(SUPPLIED ENTRIES)

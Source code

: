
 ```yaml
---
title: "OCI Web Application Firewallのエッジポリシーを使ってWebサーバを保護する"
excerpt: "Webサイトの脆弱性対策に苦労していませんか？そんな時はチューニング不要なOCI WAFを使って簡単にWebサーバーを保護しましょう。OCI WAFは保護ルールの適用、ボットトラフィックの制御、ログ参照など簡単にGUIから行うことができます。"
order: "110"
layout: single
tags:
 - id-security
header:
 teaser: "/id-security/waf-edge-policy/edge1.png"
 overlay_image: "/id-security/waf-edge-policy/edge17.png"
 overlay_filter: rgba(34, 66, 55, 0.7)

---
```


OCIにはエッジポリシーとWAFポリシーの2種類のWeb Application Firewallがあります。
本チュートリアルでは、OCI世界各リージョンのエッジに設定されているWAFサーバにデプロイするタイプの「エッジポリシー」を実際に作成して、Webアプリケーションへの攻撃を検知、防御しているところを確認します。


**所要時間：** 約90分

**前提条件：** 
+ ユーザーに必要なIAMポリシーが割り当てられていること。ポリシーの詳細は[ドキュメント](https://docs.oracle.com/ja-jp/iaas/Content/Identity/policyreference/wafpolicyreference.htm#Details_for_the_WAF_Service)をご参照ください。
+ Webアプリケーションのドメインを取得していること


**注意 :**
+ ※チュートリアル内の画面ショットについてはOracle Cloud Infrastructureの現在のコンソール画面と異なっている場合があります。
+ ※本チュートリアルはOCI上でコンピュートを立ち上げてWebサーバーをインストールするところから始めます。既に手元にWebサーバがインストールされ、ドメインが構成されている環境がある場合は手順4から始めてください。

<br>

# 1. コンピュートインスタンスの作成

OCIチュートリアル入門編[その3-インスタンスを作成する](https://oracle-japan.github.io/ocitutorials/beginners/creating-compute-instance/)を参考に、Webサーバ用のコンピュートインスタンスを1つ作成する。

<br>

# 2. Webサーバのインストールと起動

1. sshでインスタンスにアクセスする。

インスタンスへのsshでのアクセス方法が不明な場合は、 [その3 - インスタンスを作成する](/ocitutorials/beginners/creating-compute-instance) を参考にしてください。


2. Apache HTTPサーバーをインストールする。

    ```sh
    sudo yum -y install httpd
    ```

(End SUPPLIED ENTRIES)

WORK REQUEST: In the data above, find each line where the string "edge" appears, then copy it.

SOLUTION TO THIS TASK:
 teaser: "/id-security/waf-edge-policy/edge1.png"
 overlay_image: "/id-security/waf-edge-policy/edge17.png"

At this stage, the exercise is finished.